A few years ago, in a playoff game Kansas City Chiefs Quarterback Patrick Mahomes turned what appeared to be a home game loss to the Buffalo Bills into another win for Andy Reid’s squad. With just seconds left on the clock, Buffalo Quarterback Josh Allen completed a touchdown drive to give the visiting Bills a three-point lead.
Then, as seemingly only Mahomes can do, the Chiefs signal caller turned the final seconds on the game clock into a makeable field goal that knotted the score. The Chiefs won the coin toss and Mahomes drove the Chiefs to a winning touchdown.
Something is not right here the NFL management council decided that March. The last play Allen ran for the Bills that season was an apparent winning touchdown, and he never got to run another play, and his team lost. “Perhaps our overtime rules need to be reconsidered,” the management council posed.

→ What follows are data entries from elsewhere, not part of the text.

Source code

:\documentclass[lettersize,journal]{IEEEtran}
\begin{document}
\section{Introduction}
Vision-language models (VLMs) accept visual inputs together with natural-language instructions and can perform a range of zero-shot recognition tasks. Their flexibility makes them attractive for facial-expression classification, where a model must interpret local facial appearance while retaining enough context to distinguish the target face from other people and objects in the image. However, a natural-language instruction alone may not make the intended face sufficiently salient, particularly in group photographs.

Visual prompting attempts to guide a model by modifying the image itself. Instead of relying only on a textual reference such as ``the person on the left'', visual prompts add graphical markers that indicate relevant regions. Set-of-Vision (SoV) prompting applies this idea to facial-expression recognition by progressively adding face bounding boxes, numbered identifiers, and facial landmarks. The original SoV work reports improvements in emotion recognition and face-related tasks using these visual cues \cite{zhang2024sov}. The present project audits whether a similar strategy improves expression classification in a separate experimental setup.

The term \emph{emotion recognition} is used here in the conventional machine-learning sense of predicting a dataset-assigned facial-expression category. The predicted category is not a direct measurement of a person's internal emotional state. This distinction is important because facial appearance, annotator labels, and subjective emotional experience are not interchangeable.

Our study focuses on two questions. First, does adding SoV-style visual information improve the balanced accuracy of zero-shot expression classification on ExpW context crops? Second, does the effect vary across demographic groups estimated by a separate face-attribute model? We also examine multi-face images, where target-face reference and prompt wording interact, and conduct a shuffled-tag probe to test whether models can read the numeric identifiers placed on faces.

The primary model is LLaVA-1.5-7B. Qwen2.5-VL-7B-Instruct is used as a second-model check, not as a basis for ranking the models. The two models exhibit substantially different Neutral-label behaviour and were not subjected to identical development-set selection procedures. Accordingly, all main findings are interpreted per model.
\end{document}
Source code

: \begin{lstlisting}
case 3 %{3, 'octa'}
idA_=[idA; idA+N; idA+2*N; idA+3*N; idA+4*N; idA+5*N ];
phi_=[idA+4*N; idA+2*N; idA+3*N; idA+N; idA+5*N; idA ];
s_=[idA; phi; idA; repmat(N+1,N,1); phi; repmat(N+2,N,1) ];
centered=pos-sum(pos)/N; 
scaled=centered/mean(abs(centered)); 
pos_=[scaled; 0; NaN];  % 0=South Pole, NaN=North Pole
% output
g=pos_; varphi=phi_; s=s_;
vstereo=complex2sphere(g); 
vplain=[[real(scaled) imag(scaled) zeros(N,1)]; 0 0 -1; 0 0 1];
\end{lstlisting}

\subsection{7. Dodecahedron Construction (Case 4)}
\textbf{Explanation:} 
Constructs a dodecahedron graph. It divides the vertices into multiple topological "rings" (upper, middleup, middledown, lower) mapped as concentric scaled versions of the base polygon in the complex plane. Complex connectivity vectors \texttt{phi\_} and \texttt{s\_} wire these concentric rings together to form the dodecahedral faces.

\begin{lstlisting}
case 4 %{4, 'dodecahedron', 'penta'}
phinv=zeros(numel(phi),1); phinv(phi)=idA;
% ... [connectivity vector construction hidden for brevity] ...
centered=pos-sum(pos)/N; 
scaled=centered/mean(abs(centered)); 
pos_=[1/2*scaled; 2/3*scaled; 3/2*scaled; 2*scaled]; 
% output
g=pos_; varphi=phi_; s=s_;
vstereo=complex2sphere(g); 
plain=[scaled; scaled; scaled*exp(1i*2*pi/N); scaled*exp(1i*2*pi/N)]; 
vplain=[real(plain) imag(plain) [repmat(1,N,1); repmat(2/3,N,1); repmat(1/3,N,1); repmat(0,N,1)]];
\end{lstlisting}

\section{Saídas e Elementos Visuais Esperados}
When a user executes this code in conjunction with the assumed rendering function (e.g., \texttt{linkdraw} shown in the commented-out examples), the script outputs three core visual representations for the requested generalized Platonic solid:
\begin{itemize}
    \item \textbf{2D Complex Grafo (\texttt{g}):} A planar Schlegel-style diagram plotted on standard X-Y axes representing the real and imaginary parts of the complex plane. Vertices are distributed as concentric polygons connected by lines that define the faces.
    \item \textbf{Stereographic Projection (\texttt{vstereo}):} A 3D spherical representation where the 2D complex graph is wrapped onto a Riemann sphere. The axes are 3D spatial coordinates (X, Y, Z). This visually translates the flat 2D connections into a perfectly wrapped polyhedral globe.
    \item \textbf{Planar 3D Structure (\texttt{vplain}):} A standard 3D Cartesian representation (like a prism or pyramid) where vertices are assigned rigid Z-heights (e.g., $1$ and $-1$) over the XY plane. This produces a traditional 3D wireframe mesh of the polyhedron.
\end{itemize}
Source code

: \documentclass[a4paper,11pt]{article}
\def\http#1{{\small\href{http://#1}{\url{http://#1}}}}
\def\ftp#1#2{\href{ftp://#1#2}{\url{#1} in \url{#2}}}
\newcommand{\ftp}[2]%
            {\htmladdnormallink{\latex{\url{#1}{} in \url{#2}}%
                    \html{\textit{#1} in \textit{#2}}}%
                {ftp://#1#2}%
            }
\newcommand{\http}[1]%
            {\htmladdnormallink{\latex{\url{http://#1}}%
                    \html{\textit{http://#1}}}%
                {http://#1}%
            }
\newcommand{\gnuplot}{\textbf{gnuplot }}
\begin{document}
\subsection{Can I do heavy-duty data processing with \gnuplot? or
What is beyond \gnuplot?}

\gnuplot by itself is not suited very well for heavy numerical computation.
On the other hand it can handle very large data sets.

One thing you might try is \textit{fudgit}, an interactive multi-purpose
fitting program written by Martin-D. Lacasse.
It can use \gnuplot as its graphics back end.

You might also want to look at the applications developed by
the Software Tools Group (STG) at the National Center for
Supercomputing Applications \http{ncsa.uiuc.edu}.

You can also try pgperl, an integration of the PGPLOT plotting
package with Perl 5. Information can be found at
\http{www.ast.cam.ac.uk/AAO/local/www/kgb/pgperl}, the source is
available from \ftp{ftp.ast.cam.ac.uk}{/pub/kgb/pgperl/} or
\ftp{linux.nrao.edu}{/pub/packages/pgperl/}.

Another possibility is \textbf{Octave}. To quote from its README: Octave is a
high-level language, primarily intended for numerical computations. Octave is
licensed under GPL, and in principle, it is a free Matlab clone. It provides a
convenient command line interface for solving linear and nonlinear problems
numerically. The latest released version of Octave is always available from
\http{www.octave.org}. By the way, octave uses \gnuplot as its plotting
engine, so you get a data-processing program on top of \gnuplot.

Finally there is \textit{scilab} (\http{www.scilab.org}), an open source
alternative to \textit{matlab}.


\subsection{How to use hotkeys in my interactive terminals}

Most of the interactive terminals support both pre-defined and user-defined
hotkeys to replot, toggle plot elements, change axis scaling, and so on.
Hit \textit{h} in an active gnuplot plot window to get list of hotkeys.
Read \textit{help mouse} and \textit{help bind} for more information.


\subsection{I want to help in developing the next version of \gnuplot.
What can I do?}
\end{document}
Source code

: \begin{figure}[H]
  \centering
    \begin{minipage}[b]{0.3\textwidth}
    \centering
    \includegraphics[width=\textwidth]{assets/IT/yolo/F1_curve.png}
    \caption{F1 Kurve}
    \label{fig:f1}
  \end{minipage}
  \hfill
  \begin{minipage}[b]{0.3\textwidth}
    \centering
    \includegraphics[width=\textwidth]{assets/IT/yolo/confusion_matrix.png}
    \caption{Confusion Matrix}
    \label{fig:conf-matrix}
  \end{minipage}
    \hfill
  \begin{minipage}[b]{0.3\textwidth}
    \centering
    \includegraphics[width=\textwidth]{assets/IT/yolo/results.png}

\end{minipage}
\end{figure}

They did make a change, to an extent.
They decided in playoff games even if the team that won the coin toss and opened the overtime period with a touchdown their opponent would have an opportunity to counter with the time left in the overtime period.
Last week, in a game just as important as a playoff game, the Atlanta Falcons had an opportunity to keep their postseason plans in play with a win over the Washington Commanders and a victory this coming Sunday over the Carolina Panthers. The game went to overtime, the Commanders won the toss and Jayden Daniels led Washington to a winning touchdown. The result both secured a postseason berth for the Commanders and put the Falcons chances for a postseason berth on thin ice … they need to win this week and have the Tampa Bay Buccaneers lose at home to the New Orleans Saints.
Was the game last Sunday night as important as a playoff game?
It was to the Falcons, Commanders and Buccaneers. But the overtime rules the league had already decided were unfair were only corrected for the postseason. If it's unfair there, isn’t it unfair in the regular season too?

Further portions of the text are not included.